2023 Update—Just finished our third Advent with this book. It gets better every year!
2024: 4th year doing this devotional with my daughters. We got to see Handel’s Messiah live in person this year and it was incredible! Highly recommend.
A splendid compendium of thoughts and ideas on celebrating Advent through small bites of Handel's Messiah each day. Contributors share ideas on how their families celebrate.
The joy of this book is that it inspires one to "up their Advent game" without burdening the reader with guilt and a sense of incompetence. Cindy Rollins does not want her readers intimidated by the perfect Advent season.
On a personal note, the music of Handel's Messiah has been present every Christmas season that I can remember. Listening was a large part of my childhood. I've sung in several performances. My brother, a professional tenor, has soloed in countless Messiahs. When I listen now, I am engulfed in a happy sadness. A sweet melancholy. It brings memories of my growing up years. Geography and life have kept me from all but two Christmases with my siblings since I was 18. And, somehow, all those emotions surface when I hear the opening orchestral overture. I know, I know: it's not about me. And the part that's not about me is the joyful part.
As my friend Cheyenne would say 10 out of 10! The Rollins family advent traditions are inspiring to be more aware of the Advent season and develop our own advent and Christmas traditions for years to come.

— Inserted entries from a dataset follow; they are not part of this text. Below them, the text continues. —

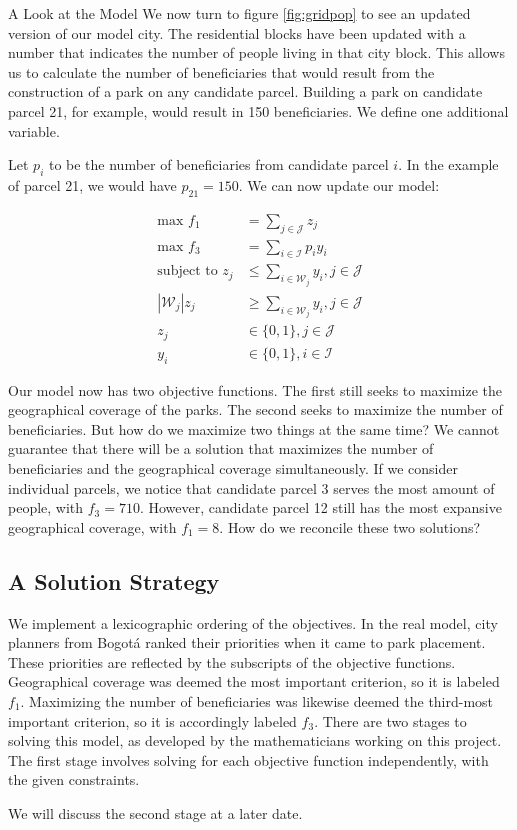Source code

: \documentclass[12pt]{pom_thesis}
\begin{document}
\begin{chapter}{A Look at the Model}
	We now turn to figure \ref{fig:gridpop} to see an updated version of our model city. The residential blocks have been updated with a number that indicates the number of people living in that city block. This allows us to calculate the number of beneficiaries that would result from the construction of a park on any candidate parcel. Building a park on candidate parcel 21, for example, would result in 150 beneficiaries. We define one additional variable.
	
	Let $p_i$ to be the number of beneficiaries from candidate parcel $i$. In the example of parcel 21, we would have $p_{21} = 150$. We can now update our model:

\begin{align*}
\textrm{max } f_1 &= \sum_{j \in \mathcal{J}} z_j \\
\textrm{max } f_3 &= \sum_{i \in \mathcal{I}} p_iy_i \\
\textrm{subject to } z_j &\leq \sum_{i \in \mathcal{W}_j} y_i, j \in \mathcal{J}\\
\left|\mathcal{W}_j\right|z_j &\geq \sum_{i \in \mathcal{W}_j} y_i, j \in \mathcal{J} \\
z_j &\in \{0,1\}, j \in \mathcal{J} \\
y_i &\in \{0,1\}, i \in \mathcal{I}
\end{align*}

	Our model now has two objective functions. The first still seeks to maximize the geographical coverage of the parks. The second seeks to maximize the number of beneficiaries. But how do we maximize two things at the same time? We cannot guarantee that there will be a solution that maximizes the number of beneficiaries and the geographical coverage simultaneously. If we consider individual parcels, we notice that candidate parcel 3 serves the most amount of people, with $f_3 = 710$. However, candidate parcel 12 still has the most expansive geographical coverage, with $f_1 = 8$. How do we reconcile these two solutions?

\subsection{A Solution Strategy}

	We implement a lexicographic ordering of the objectives. In the real model, city planners from Bogot\'{a} ranked their priorities when it came to park placement. These priorities are reflected by the subscripts of the objective functions. Geographical coverage was deemed the most important criterion, so it is labeled $f_1$. Maximizing the number of beneficiaries was likewise deemed the third-most important criterion, so it is accordingly labeled $f_3$. There are two stages to solving this model, as developed by the mathematicians working on this project. The first stage involves solving for each objective function independently, with the given constraints.
	
	We will discuss the second stage at a later date.
\end{chapter}
\end{document}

I found this perfectly delightful. It was an effortless yet rewarding read, and I couldn't wait to return to it every day. Even if I didn't want to incorporate Messiah into my family's celebrations, it would have been worth the read. Far from being a threatening, prescriptive, "oh no one more thing to squeeze into the season" book, it made me more excited to observe Advent and celebrate Christmas.
Rollins does not dominate the pages (and it would have been fine if she had); rather, she marshals several moms to share their Advent ideas, along with short essays to help us know how to appreciate the Messiah pieces from that week. This, along with recipes in the back, gives the whole thing the good feeling of a bunch of families excited to incarnate the season getting together and saying, "Ooo, what about this?" "Have you thought about the implications of this?" "Wow, great idea!" I never felt any pressure or inadequacy from what they shared, and I gleaned joyful ideas from its pages.
I was raised in the soil of Handel's Messiah, nurtured and cultivated on the cadences and curlicues of that glorious oratorio. I can't remember a time when the Hallelujah Chorus didn't course through my veins.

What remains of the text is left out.